__WORK ORDER__. A verbatim printing of the entries that follow is needed; pictures must not appear in it.

Stored data entries:
+--
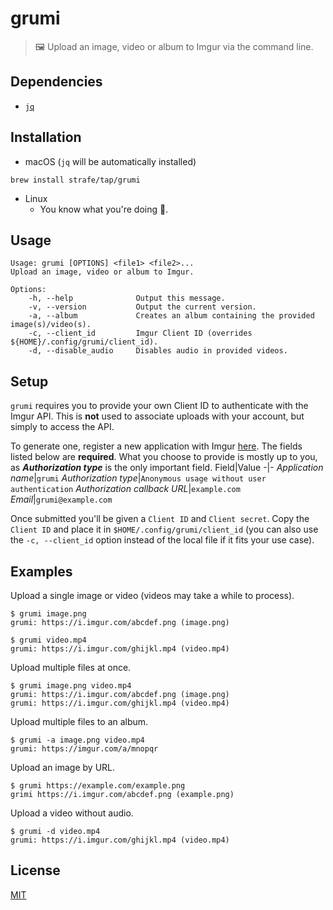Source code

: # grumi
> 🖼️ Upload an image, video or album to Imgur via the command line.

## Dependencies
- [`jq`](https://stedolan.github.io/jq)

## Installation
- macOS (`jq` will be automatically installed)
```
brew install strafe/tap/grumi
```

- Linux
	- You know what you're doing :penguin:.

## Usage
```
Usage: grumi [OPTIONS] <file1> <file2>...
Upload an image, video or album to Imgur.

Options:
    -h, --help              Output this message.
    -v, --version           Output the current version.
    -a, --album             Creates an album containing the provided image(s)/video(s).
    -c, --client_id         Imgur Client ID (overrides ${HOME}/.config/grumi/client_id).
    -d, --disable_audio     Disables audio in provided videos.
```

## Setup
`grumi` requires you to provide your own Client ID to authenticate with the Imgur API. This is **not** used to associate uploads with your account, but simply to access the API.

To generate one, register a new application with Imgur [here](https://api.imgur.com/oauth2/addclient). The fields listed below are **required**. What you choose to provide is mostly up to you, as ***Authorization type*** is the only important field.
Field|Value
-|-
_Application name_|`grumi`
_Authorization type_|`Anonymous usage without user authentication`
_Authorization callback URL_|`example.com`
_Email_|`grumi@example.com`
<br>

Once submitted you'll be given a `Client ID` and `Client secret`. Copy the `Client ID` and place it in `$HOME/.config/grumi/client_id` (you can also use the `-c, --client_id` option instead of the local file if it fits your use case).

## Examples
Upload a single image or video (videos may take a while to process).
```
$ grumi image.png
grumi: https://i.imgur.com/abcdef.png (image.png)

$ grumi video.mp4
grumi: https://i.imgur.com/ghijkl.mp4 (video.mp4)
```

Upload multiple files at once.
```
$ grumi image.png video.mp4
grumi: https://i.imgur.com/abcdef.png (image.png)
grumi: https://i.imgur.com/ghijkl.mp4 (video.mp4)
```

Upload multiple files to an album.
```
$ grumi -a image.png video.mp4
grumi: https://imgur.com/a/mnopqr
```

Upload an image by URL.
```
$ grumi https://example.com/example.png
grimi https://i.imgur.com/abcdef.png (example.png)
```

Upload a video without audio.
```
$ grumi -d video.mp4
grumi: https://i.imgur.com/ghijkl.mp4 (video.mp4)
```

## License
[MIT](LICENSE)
+--
__EXPECTED OUTPUT__.
Source code

: # grumi
> 🖼️ Upload an image, video or album to Imgur via the command line.

## Dependencies
- [`jq`](https://stedolan.github.io/jq)

## Installation
- macOS (`jq` will be automatically installed)
```
brew install strafe/tap/grumi
```

- Linux
	- You know what you're doing :penguin:.

## Usage
```
Usage: grumi [OPTIONS] <file1> <file2>...
Upload an image, video or album to Imgur.

Options:
    -h, --help              Output this message.
    -v, --version           Output the current version.
    -a, --album             Creates an album containing the provided image(s)/video(s).
    -c, --client_id         Imgur Client ID (overrides ${HOME}/.config/grumi/client_id).
    -d, --disable_audio     Disables audio in provided videos.
```

## Setup
`grumi` requires you to provide your own Client ID to authenticate with the Imgur API. This is **not** used to associate uploads with your account, but simply to access the API.

To generate one, register a new application with Imgur [here](https://api.imgur.com/oauth2/addclient). The fields listed below are **required**. What you choose to provide is mostly up to you, as ***Authorization type*** is the only important field.
Field|Value
-|-
_Application name_|`grumi`
_Authorization type_|`Anonymous usage without user authentication`
_Authorization callback URL_|`example.com`
_Email_|`grumi@example.com`
<br>

Once submitted you'll be given a `Client ID` and `Client secret`. Copy the `Client ID` and place it in `$HOME/.config/grumi/client_id` (you can also use the `-c, --client_id` option instead of the local file if it fits your use case).

## Examples
Upload a single image or video (videos may take a while to process).
```
$ grumi image.png
grumi: https://i.imgur.com/abcdef.png (image.png)

$ grumi video.mp4
grumi: https://i.imgur.com/ghijkl.mp4 (video.mp4)
```

Upload multiple files at once.
```
$ grumi image.png video.mp4
grumi: https://i.imgur.com/abcdef.png (image.png)
grumi: https://i.imgur.com/ghijkl.mp4 (video.mp4)
```

Upload multiple files to an album.
```
$ grumi -a image.png video.mp4
grumi: https://imgur.com/a/mnopqr
```

Upload an image by URL.
```
$ grumi https://example.com/example.png
grimi https://i.imgur.com/abcdef.png (example.png)
```

Upload a video without audio.
```
$ grumi -d video.mp4
grumi: https://i.imgur.com/ghijkl.mp4 (video.mp4)
```

## License
[MIT](LICENSE)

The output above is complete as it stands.